WORK INSTRUCTIONS: Determine which lines of the records include the word "intended", and copy them.

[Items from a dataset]
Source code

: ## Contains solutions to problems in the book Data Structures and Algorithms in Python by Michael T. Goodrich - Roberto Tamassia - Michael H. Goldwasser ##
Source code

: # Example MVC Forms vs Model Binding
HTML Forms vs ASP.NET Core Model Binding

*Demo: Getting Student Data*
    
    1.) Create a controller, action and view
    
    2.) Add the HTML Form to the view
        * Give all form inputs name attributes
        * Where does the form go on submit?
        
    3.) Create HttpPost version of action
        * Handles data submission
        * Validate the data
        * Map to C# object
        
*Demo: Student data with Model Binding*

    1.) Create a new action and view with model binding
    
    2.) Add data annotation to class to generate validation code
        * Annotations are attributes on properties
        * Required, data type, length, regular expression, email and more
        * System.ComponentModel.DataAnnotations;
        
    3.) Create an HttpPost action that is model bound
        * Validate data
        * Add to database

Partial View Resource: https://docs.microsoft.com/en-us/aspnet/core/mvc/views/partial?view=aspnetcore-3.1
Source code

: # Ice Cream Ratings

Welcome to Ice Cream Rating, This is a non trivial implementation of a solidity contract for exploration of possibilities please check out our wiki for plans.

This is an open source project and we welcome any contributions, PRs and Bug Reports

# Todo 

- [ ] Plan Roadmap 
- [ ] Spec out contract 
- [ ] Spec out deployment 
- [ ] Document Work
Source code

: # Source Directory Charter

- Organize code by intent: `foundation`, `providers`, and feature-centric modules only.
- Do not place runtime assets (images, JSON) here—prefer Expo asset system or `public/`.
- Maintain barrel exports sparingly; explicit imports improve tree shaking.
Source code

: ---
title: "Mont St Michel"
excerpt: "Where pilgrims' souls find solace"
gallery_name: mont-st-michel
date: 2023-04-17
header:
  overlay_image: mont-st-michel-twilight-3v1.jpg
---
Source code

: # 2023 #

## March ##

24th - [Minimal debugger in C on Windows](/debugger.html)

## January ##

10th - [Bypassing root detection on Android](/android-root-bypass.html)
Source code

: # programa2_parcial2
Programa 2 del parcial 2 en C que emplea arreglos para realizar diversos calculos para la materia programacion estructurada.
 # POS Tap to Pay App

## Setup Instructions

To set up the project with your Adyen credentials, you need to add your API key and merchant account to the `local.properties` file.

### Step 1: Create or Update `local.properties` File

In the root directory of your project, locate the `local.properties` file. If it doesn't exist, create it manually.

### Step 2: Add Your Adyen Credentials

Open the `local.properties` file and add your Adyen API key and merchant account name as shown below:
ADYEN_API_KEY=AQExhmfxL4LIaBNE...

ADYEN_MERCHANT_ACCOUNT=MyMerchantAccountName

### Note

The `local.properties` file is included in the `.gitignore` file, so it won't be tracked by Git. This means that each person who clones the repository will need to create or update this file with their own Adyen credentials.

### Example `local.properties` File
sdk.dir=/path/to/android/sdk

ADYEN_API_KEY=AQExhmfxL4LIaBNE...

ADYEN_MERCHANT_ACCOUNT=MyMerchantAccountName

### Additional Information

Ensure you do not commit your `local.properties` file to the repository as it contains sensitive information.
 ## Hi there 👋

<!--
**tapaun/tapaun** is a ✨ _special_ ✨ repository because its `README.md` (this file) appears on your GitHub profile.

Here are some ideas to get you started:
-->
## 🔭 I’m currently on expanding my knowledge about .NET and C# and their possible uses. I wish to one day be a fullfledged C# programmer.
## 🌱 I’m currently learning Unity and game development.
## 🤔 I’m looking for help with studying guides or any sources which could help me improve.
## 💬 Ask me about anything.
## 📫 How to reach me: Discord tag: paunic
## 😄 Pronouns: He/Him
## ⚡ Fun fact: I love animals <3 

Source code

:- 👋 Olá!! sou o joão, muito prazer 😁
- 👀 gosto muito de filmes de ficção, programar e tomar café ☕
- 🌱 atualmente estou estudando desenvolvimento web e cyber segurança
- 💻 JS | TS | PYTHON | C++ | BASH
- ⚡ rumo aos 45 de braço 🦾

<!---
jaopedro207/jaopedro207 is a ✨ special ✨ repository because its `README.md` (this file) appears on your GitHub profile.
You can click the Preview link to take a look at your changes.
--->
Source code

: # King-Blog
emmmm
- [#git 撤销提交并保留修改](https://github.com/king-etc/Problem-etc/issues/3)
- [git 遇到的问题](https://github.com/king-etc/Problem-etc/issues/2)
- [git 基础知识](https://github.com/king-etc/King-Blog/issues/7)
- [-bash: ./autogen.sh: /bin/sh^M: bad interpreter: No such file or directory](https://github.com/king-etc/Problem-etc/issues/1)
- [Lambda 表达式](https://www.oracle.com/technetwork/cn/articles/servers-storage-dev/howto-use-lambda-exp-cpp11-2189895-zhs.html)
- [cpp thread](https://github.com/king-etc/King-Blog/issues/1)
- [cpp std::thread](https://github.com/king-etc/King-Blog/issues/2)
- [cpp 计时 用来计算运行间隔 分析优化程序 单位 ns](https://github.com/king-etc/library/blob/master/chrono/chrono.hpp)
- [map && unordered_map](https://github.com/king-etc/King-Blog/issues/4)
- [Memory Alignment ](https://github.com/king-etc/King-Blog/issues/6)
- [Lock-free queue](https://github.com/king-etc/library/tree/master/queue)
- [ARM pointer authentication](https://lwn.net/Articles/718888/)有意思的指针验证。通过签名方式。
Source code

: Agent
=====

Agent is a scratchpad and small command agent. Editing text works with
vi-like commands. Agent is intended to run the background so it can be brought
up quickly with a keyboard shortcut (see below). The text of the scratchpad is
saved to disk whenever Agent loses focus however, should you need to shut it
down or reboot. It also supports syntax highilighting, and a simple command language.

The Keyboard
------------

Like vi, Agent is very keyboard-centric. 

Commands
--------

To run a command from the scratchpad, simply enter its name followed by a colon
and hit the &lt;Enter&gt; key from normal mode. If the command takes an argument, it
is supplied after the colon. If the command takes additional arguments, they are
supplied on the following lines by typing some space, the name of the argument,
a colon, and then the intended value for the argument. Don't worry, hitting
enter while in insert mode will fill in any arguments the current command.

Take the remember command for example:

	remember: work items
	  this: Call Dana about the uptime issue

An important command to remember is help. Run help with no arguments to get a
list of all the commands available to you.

RESULT FOR THIS TASK:
vi-like commands. Agent is intended to run the background so it can be brought
a colon, and then the intended value for the argument. Don't worry, hitting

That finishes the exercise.